Drama Renovations—A Decade-Long Journey
By Annie Abramczyk
September marked the beginning of a new era for the Drama Division with the unveiling of extensive renovations of its spaces. First contemplated by James Houghton—who was director of the division from 2006 until his death, in 2016—the renovations were completed under the leadership of Richard Rodgers Dean and Director Evan Yionoulis and thanks to the generous donation of Katheryn C. Patterson, trustee emerita.
The renovation, spearheaded by architectural firm FXCollaborative, took care to preserve the spirit of the division’s spaces while also modernizing them. “One of the reasons we chose FXCollaborative was because of the firm’s understanding that our studios are meant to be clean canvases for the imagination,” Yionoulis said. And as this was the first major renovation since the building opened, in 1969, “we wanted something that was classic and would age well into the future, focusing on openness and light.”
Sustainability, Inclusivity, and Creativity
Within the remodel, the division acquired a new studio space and two new dressing rooms for productions in the Stephanie P. McClelland Drama Theater. Studio updates include new floors, adjustable window shades, accessible doorways, and sustainable lighting that optimizes visibility and reduces the building’s carbon footprint. The renovations mark a new era of sustainability, inclusivity, and creativity, continuing Juilliard’s legacy in setting a precedent for the future of arts education.
“At Juilliard, it’s not only about the amazing teachers and curriculum. It’s [also] the great studios, showers, and new pantry. When you feel taken care of, everything can be about the work,” said fourth-year actor Jonny James Kajoba. “Putting money into its curriculum and infrastructure says a lot about Juilliard’s attention to detail.”
In addition to the studio improvements, the renovation focuses on the well-being of individuals by fostering a sense of community, featuring a divisional pantry and library, hallway seating, and all-gender dressing rooms. The third-floor dressing rooms, inspired by professional industry spaces, are complete with new lockers, private changing rooms, showers and toilets with floor-to-ceiling doors, two company rooms with desks for individual study and makeup, and a communal lounge.
One goal of eliminating gender and group divisions was to encourage conversation and collaboration between all acting students. Second-year actor Nora Pantoja told the Journal that the improvements “create an inclusive culture.” Noting that Drama is a place “where all are welcome,” she added that the improvements “will have a tremendously beautiful impact on people of all identities.”

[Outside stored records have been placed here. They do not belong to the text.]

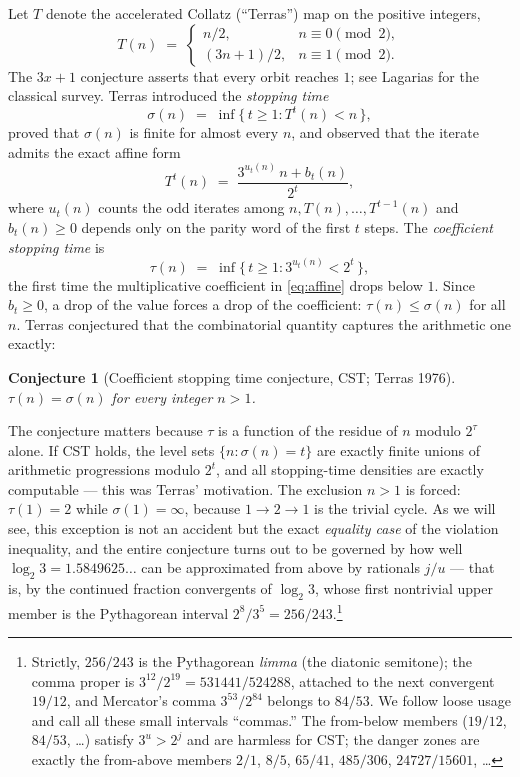 \documentclass[10pt]{article}
\newtheorem{conjecture}[theorem]{Conjecture}
\theoremstyle{definition}
\theoremstyle{remark}
\newcommand{\lb}{\log_2 3}
\begin{document}
Let $T$ denote the accelerated Collatz (``Terras'') map on the positive
integers,
\[
T(n) \;=\;
\begin{cases}
 n/2, & n \equiv 0 \pmod 2,\\[2pt]
 (3n+1)/2, & n \equiv 1 \pmod 2.
\end{cases}
\]
The $3x+1$ conjecture asserts that every orbit reaches $1$; see Lagarias
\cite{Lagarias1985} for the classical survey. Terras \cite{Terras1976}
introduced the \emph{stopping time}
\[
\sigma(n) \;=\; \inf\{\, t \ge 1 : T^{t}(n) < n \,\},
\]
proved that $\sigma(n)$ is finite for almost every $n$, and observed that the
iterate admits the exact affine form
\begin{equation}\label{eq:affine}
T^{t}(n) \;=\; \frac{3^{u_t(n)}\, n + b_t(n)}{2^{t}},
\end{equation}
where $u_t(n)$ counts the odd iterates among $n, T(n), \dots, T^{t-1}(n)$ and
$b_t(n) \ge 0$ depends only on the parity word of the first $t$ steps. The
\emph{coefficient stopping time} is
\[
\tau(n) \;=\; \inf\{\, t \ge 1 : 3^{u_t(n)} < 2^{t} \,\},
\]
the first time the multiplicative coefficient in \eqref{eq:affine} drops below
$1$. Since $b_t \ge 0$, a drop of the value forces a drop of the coefficient:
$\tau(n) \le \sigma(n)$ for all $n$. Terras conjectured that the combinatorial
quantity captures the arithmetic one exactly:

\begin{conjecture}[Coefficient stopping time conjecture, CST; Terras 1976]
\label{conj:cst}
$\tau(n) = \sigma(n)$ for every integer $n > 1$.
\end{conjecture}

The conjecture matters because $\tau$ is a function of the residue of $n$
modulo $2^{\tau}$ alone. If CST holds, the level sets
$\{n : \sigma(n) = t\}$ are exactly finite unions of arithmetic progressions
modulo $2^{t}$, and all stopping-time densities are exactly computable ---
this was Terras' motivation. The exclusion $n>1$ is forced: $\tau(1)=2$ while
$\sigma(1)=\infty$, because $1 \to 2 \to 1$ is the trivial cycle. As we will
see, this exception is not an accident but the exact \emph{equality case} of
the violation inequality, and the entire conjecture turns out to be governed
by how well $\lb = 1.5849625\ldots$ can be approximated from above by
rationals $j/u$ --- that is, by the continued fraction convergents of $\lb$,
whose first nontrivial upper member is the Pythagorean interval
$2^{8}/3^{5} = 256/243$.\footnote{Strictly, $256/243$ is the Pythagorean
\emph{limma} (the diatonic semitone); the comma proper is
$3^{12}/2^{19} = 531441/524288$, attached to the next convergent $19/12$, and
Mercator's comma $3^{53}/2^{84}$ belongs to $84/53$. We follow loose usage and
call all these small intervals ``commas.'' The from-below members ($19/12$,
$84/53$, \dots) satisfy $3^{u} > 2^{j}$ and are harmless for CST; the danger
zones are exactly the from-above members $2/1$, $8/5$, $65/41$, $485/306$,
$24727/15601$, \dots}
\end{document}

“Building community is dependent on accidental collisions, which is something Jim Houghton referred to frequently and is the inspiration for the design of the Signature Theatre, which he founded,” Yionoulis said. “By having common gathering places, we can foster more informal connections between the faculty, staff, playwrights, and acting students from all classes.”
These improvements move the division forward in ways that extend beyond the physical space. “In the Drama Division, community is everything,” said teaching artist Jasminn Johnson (Group 45). “There’s something quite beautiful about participating in this epic history. When I first saw the renovation, I was so emotional. The space is pristine. They thought about everything. I think it will do wonders for the students, especially their wellness.”
Kajoba agrees: “The renovation makes me feel hopeful for future generations of people coming to Juilliard; they’re here not just for the name but for the place as a whole.”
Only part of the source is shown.